An exact transcription of all the data is required; the pictures are to be left out.

EXERCISE DATA
-- -- --
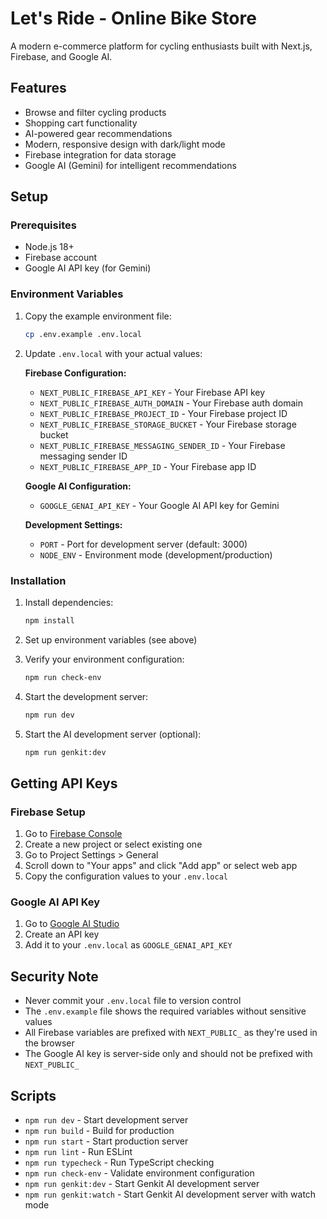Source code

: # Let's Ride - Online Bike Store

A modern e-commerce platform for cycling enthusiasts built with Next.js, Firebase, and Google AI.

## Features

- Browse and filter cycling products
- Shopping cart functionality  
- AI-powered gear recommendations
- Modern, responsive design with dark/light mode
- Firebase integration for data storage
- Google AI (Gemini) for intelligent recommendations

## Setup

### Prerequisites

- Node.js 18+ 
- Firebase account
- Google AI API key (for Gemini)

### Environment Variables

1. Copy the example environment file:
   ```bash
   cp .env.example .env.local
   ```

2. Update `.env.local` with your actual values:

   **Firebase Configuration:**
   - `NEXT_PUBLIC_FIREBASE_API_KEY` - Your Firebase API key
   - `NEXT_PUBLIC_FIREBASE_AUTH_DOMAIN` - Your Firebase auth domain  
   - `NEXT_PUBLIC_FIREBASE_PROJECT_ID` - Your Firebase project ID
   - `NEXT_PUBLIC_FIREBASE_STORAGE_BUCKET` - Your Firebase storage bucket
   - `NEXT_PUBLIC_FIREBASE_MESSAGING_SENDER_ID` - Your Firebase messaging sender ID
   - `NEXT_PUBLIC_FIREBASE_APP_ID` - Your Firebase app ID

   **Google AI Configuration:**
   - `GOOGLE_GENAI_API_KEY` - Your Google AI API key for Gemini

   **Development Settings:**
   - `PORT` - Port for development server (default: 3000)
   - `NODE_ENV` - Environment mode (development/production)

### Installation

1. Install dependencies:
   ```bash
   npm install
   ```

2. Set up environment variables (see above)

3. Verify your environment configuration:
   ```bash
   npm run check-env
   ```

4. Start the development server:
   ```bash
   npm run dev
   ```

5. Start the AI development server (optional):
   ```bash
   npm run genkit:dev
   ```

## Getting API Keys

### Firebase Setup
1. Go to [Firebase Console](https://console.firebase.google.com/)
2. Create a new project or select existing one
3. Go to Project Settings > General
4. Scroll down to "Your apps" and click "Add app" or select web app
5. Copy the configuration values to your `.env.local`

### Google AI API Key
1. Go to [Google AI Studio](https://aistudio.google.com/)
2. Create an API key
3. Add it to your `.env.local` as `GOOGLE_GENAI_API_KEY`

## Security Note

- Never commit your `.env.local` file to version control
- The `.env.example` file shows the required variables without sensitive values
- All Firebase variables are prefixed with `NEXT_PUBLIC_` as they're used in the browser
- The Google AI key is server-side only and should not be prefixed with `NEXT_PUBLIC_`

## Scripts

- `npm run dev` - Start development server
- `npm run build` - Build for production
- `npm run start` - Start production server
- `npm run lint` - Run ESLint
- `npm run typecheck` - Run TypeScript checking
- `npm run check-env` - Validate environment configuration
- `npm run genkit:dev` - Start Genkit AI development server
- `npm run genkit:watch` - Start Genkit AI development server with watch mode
-- -- --
RESPONSE BOX
Source code

: # Let's Ride - Online Bike Store

A modern e-commerce platform for cycling enthusiasts built with Next.js, Firebase, and Google AI.

## Features

- Browse and filter cycling products
- Shopping cart functionality  
- AI-powered gear recommendations
- Modern, responsive design with dark/light mode
- Firebase integration for data storage
- Google AI (Gemini) for intelligent recommendations

## Setup

### Prerequisites

- Node.js 18+ 
- Firebase account
- Google AI API key (for Gemini)

### Environment Variables

1. Copy the example environment file:
   ```bash
   cp .env.example .env.local
   ```

2. Update `.env.local` with your actual values:

   **Firebase Configuration:**
   - `NEXT_PUBLIC_FIREBASE_API_KEY` - Your Firebase API key
   - `NEXT_PUBLIC_FIREBASE_AUTH_DOMAIN` - Your Firebase auth domain  
   - `NEXT_PUBLIC_FIREBASE_PROJECT_ID` - Your Firebase project ID
   - `NEXT_PUBLIC_FIREBASE_STORAGE_BUCKET` - Your Firebase storage bucket
   - `NEXT_PUBLIC_FIREBASE_MESSAGING_SENDER_ID` - Your Firebase messaging sender ID
   - `NEXT_PUBLIC_FIREBASE_APP_ID` - Your Firebase app ID

   **Google AI Configuration:**
   - `GOOGLE_GENAI_API_KEY` - Your Google AI API key for Gemini

   **Development Settings:**
   - `PORT` - Port for development server (default: 3000)
   - `NODE_ENV` - Environment mode (development/production)

### Installation

1. Install dependencies:
   ```bash
   npm install
   ```

2. Set up environment variables (see above)

3. Verify your environment configuration:
   ```bash
   npm run check-env
   ```

4. Start the development server:
   ```bash
   npm run dev
   ```

5. Start the AI development server (optional):
   ```bash
   npm run genkit:dev
   ```

## Getting API Keys

### Firebase Setup
1. Go to [Firebase Console](https://console.firebase.google.com/)
2. Create a new project or select existing one
3. Go to Project Settings > General
4. Scroll down to "Your apps" and click "Add app" or select web app
5. Copy the configuration values to your `.env.local`

### Google AI API Key
1. Go to [Google AI Studio](https://aistudio.google.com/)
2. Create an API key
3. Add it to your `.env.local` as `GOOGLE_GENAI_API_KEY`

## Security Note

- Never commit your `.env.local` file to version control
- The `.env.example` file shows the required variables without sensitive values
- All Firebase variables are prefixed with `NEXT_PUBLIC_` as they're used in the browser
- The Google AI key is server-side only and should not be prefixed with `NEXT_PUBLIC_`

## Scripts

- `npm run dev` - Start development server
- `npm run build` - Build for production
- `npm run start` - Start production server
- `npm run lint` - Run ESLint
- `npm run typecheck` - Run TypeScript checking
- `npm run check-env` - Validate environment configuration
- `npm run genkit:dev` - Start Genkit AI development server
- `npm run genkit:watch` - Start Genkit AI development server with watch mode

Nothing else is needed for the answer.